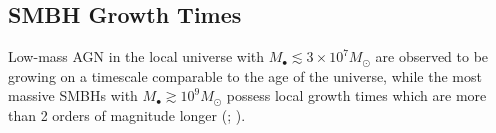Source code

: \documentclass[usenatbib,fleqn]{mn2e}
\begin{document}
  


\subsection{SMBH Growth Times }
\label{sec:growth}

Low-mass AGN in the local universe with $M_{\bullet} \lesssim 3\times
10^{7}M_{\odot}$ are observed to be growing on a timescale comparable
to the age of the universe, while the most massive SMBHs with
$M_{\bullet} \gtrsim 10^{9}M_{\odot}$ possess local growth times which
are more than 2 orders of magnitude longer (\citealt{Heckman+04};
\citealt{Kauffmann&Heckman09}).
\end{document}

---

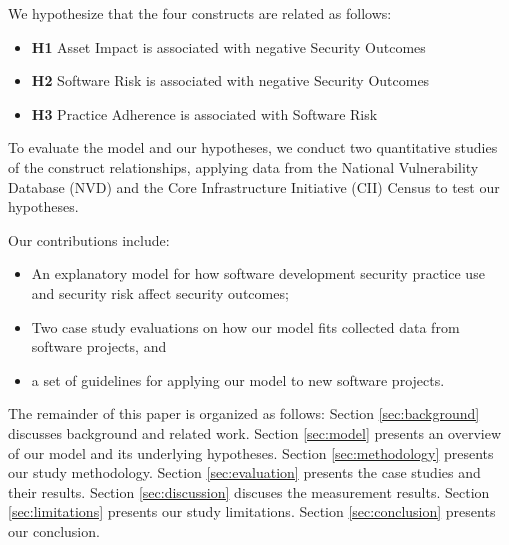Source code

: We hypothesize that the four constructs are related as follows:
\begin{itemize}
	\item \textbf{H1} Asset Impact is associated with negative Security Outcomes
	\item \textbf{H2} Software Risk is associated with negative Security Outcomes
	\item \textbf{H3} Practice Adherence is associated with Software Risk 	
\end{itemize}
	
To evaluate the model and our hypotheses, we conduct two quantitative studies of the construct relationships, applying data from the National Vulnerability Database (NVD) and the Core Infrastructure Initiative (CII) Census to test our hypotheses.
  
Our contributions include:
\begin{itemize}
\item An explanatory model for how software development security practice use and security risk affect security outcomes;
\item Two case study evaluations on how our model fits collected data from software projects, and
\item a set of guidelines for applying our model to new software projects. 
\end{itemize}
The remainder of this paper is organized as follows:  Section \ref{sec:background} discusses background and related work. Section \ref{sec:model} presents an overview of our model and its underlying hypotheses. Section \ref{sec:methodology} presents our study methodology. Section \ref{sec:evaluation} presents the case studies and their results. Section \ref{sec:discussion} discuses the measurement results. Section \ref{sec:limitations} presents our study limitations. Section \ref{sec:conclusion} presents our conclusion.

● **WHAT THE EXERCISE ASKS**: In the records above, find each line that mentions the string "follows", then copy it.

● **ANSWER TO THIS TASK**:
: We hypothesize that the four constructs are related as follows:
The remainder of this paper is organized as follows:  Section \ref{sec:background} discusses background and related work. Section \ref{sec:model} presents an overview of our model and its underlying hypotheses. Section \ref{sec:methodology} presents our study methodology. Section \ref{sec:evaluation} presents the case studies and their results. Section \ref{sec:discussion} discuses the measurement results. Section \ref{sec:limitations} presents our study limitations. Section \ref{sec:conclusion} presents our conclusion.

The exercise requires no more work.